About this task -> Restate word for word the opening line of the data below and every line after it until the line with "## Features", that line too, but not the pictures.
Start of Data section
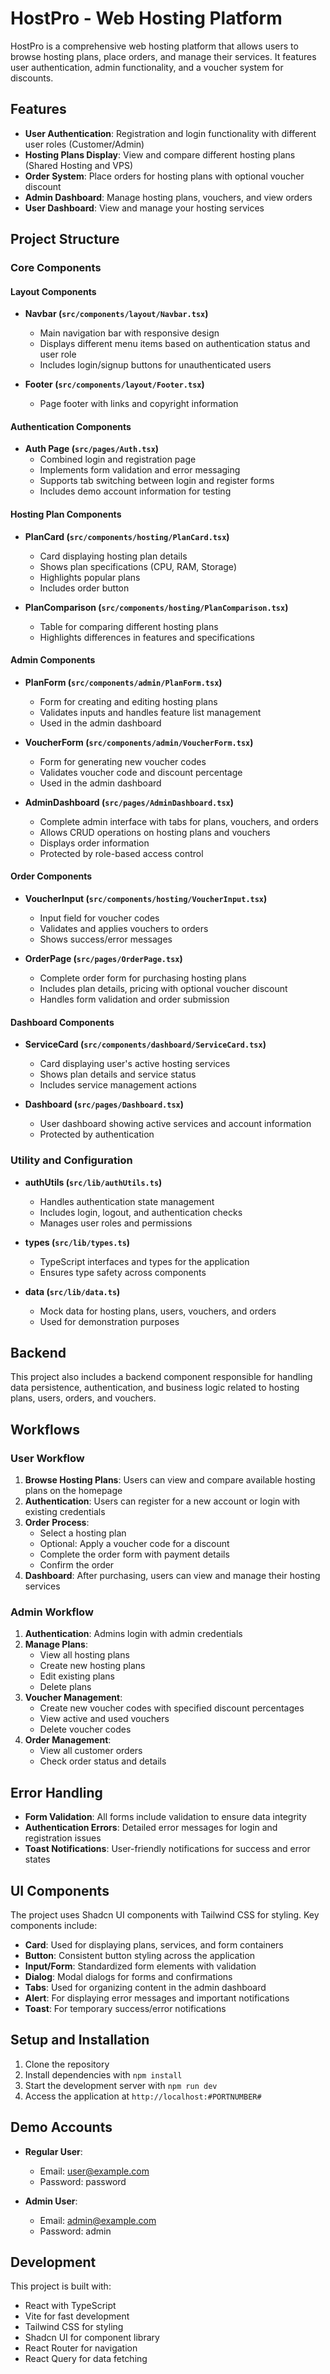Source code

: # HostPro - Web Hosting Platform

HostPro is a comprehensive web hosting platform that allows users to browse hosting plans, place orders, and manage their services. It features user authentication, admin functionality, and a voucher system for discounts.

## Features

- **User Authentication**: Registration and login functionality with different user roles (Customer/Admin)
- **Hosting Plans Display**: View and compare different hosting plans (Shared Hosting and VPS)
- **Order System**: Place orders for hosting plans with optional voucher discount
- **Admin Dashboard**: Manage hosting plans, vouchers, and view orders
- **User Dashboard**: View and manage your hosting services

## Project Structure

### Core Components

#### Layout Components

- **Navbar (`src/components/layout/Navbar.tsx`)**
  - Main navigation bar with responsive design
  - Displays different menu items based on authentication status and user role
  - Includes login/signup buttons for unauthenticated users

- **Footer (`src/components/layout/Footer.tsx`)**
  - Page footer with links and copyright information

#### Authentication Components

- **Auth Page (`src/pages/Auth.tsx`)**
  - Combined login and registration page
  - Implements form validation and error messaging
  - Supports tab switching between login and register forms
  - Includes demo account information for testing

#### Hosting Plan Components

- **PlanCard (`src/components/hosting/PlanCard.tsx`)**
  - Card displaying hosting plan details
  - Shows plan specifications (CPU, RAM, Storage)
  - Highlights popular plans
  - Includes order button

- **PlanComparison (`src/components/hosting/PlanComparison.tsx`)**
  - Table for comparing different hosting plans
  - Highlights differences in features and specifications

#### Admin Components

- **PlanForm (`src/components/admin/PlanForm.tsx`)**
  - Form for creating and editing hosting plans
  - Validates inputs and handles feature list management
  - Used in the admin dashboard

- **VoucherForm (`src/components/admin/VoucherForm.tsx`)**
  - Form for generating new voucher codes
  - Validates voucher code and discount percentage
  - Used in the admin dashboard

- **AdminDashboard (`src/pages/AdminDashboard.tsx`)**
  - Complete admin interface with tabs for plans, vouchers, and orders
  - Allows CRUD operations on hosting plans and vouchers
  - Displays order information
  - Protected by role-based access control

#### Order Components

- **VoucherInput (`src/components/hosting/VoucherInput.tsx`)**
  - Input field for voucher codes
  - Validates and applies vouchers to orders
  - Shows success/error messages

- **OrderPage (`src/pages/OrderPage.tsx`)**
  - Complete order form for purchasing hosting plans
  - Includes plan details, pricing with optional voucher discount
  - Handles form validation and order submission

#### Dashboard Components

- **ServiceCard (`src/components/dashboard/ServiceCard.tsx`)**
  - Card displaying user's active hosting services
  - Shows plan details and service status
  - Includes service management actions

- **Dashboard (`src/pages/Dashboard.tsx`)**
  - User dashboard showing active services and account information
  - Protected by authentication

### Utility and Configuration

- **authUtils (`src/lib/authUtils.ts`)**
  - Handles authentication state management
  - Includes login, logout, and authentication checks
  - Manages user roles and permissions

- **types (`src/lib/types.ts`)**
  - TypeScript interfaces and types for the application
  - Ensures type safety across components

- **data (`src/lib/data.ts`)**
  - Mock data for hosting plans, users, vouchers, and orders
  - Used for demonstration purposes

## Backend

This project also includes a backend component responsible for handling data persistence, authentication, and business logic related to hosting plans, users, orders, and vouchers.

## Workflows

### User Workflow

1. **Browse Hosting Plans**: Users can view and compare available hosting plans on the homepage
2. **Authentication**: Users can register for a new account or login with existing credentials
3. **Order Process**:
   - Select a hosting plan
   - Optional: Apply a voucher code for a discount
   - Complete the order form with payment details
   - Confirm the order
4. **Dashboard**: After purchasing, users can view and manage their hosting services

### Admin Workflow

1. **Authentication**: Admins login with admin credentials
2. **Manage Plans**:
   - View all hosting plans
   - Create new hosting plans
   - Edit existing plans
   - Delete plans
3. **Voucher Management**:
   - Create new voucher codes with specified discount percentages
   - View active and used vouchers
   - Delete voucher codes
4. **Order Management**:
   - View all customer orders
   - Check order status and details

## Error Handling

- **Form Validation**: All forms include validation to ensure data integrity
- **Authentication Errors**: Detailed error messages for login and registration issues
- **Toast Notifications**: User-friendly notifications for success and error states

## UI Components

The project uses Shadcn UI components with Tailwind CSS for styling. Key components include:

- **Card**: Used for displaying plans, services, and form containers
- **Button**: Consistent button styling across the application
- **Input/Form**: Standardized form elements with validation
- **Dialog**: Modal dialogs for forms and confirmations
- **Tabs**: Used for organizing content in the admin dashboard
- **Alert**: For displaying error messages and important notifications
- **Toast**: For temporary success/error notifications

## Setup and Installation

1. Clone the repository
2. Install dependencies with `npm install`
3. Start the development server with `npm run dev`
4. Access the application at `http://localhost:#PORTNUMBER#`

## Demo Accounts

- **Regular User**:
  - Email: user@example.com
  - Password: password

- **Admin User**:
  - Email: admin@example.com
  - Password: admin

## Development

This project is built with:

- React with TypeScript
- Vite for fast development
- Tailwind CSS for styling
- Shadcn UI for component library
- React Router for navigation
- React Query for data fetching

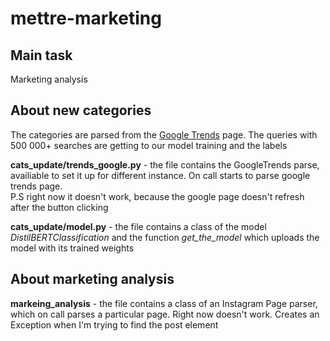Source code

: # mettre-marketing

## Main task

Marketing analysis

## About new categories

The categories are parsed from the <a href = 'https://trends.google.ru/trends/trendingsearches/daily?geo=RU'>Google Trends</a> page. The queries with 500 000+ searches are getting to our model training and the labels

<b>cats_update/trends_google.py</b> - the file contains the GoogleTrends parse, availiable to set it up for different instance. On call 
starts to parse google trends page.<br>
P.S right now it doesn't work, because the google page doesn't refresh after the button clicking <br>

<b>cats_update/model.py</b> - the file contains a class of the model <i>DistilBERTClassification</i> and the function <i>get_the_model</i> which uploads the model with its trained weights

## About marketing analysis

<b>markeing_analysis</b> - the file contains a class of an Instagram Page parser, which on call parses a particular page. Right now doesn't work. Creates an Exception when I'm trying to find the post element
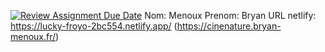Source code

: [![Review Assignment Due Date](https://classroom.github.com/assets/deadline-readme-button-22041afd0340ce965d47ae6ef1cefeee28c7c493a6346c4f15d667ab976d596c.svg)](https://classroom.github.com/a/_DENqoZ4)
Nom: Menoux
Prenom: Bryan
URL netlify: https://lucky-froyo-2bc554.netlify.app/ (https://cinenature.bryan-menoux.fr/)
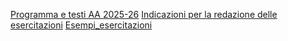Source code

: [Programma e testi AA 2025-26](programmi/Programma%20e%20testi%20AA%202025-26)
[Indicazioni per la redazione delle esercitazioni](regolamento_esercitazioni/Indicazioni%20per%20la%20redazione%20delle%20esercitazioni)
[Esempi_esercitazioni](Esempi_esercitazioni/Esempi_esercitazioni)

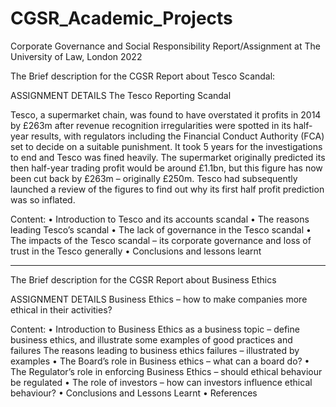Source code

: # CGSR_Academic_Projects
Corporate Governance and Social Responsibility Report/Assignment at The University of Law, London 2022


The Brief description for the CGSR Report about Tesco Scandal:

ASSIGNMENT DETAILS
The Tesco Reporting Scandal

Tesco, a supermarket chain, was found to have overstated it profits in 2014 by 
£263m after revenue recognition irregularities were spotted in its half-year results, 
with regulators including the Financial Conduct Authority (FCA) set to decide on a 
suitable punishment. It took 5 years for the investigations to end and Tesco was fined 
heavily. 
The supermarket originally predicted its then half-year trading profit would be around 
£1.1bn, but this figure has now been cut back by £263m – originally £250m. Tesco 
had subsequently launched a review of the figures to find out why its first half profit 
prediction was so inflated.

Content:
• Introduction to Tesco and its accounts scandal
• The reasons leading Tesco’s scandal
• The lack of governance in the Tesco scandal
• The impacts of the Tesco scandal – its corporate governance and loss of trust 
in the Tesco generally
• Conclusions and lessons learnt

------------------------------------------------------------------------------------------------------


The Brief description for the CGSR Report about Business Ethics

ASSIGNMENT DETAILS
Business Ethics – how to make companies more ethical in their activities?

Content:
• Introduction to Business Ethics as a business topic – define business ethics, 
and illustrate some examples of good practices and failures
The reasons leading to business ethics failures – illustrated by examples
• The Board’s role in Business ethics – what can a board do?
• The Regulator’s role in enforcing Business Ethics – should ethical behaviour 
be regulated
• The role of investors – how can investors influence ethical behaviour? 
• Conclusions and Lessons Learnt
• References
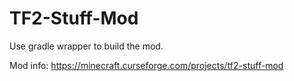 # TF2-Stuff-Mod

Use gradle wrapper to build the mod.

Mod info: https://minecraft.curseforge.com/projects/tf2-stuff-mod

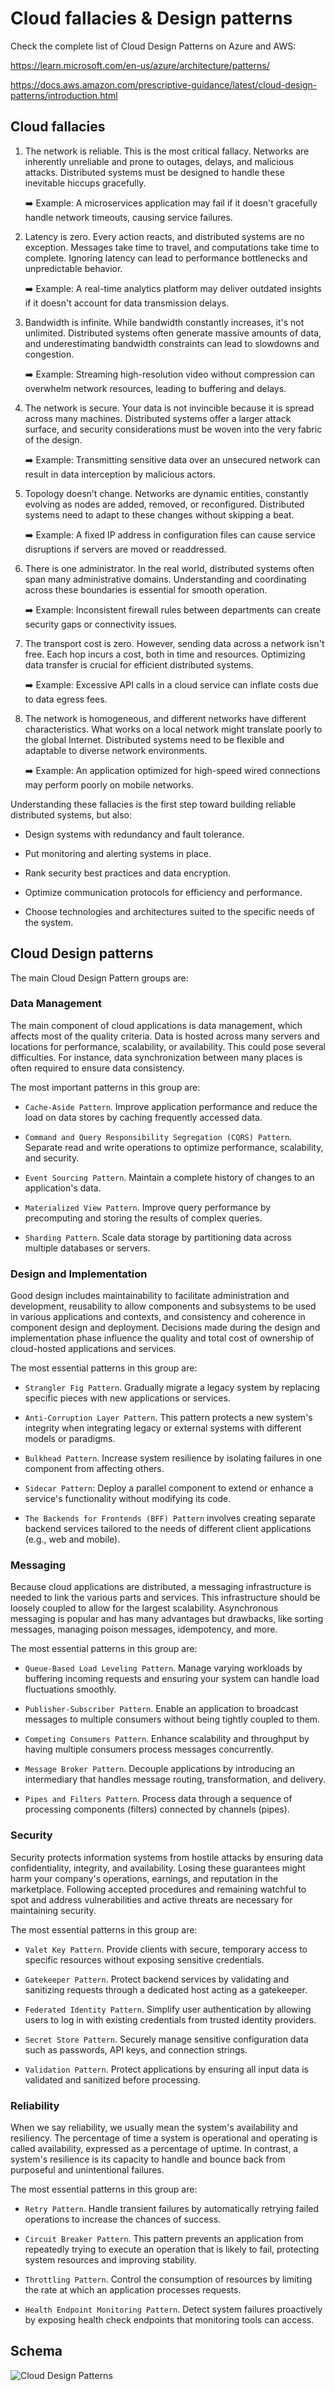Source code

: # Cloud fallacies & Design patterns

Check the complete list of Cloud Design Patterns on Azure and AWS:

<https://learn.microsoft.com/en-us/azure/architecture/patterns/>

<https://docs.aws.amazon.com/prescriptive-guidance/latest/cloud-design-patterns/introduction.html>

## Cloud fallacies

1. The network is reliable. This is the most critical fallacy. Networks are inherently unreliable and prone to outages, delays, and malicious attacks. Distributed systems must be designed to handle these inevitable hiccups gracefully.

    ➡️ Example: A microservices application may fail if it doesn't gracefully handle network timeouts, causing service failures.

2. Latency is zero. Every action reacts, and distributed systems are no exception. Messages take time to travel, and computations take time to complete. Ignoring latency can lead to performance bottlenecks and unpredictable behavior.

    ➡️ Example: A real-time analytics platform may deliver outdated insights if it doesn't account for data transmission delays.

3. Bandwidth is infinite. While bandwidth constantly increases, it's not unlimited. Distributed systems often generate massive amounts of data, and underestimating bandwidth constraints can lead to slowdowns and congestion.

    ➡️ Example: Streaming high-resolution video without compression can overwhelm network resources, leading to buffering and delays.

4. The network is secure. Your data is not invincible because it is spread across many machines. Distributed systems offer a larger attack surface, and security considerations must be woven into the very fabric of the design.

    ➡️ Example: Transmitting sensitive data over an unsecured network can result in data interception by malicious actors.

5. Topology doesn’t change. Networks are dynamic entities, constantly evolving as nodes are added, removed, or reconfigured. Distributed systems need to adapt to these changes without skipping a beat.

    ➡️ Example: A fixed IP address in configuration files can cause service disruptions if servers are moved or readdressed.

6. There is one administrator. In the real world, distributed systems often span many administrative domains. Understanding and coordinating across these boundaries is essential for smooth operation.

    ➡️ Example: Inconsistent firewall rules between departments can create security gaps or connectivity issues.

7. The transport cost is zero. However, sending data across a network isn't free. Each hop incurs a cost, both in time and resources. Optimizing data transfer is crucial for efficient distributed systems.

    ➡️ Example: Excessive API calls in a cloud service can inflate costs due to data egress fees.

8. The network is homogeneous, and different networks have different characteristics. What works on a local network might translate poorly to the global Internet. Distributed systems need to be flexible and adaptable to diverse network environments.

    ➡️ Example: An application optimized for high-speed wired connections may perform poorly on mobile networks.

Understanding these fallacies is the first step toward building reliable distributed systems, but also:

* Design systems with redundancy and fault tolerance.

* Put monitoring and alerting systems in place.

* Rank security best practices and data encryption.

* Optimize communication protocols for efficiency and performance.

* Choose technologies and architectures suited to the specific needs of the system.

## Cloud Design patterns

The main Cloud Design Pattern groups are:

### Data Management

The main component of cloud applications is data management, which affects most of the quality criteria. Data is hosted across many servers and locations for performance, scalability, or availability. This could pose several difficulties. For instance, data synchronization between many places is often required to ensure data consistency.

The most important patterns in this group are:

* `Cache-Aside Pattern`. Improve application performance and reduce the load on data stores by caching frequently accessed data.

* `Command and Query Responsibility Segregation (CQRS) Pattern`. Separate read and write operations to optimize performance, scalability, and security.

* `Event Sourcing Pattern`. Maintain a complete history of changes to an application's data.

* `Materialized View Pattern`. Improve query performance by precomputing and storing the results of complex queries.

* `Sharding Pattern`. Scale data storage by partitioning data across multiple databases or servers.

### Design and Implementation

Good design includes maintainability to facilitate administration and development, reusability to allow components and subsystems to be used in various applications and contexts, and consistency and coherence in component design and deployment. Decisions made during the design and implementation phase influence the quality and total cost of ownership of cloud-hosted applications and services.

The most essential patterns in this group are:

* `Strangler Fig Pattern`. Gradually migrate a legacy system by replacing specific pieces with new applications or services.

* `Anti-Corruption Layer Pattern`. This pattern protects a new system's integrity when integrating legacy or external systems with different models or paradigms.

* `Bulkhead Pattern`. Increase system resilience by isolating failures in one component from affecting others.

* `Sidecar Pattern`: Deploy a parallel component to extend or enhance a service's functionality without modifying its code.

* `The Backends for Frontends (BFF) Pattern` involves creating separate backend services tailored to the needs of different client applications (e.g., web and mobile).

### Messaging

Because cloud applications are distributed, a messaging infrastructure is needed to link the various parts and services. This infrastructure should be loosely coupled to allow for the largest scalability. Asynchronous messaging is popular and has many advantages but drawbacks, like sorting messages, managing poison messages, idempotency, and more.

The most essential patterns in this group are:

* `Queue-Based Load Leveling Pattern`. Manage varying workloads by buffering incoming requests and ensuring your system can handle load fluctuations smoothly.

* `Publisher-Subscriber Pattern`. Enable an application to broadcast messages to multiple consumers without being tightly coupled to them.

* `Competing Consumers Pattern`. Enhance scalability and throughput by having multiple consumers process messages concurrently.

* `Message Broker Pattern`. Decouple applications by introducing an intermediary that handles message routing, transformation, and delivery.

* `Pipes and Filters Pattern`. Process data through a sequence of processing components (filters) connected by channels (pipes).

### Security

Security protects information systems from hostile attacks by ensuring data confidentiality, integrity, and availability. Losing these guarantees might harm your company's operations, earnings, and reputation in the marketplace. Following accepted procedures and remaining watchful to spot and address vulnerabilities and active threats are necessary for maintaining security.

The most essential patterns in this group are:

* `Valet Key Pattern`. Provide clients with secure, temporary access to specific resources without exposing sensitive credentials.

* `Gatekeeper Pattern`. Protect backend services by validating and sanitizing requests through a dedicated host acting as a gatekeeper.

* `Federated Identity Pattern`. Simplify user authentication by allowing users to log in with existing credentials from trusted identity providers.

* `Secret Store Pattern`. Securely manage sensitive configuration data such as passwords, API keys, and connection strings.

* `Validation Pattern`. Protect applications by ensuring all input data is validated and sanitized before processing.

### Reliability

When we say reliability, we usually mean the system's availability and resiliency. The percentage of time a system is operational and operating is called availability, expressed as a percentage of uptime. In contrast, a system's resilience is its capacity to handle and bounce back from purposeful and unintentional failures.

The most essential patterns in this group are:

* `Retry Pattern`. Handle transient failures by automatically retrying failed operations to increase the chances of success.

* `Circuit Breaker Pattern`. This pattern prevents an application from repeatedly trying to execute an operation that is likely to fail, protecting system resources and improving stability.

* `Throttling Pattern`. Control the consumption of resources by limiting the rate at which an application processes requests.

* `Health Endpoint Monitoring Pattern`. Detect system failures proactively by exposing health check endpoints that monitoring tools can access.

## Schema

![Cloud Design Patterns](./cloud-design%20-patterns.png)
End of Data section
Response to the task ->
Source code

: # HostPro - Web Hosting Platform

HostPro is a comprehensive web hosting platform that allows users to browse hosting plans, place orders, and manage their services. It features user authentication, admin functionality, and a voucher system for discounts.

## Features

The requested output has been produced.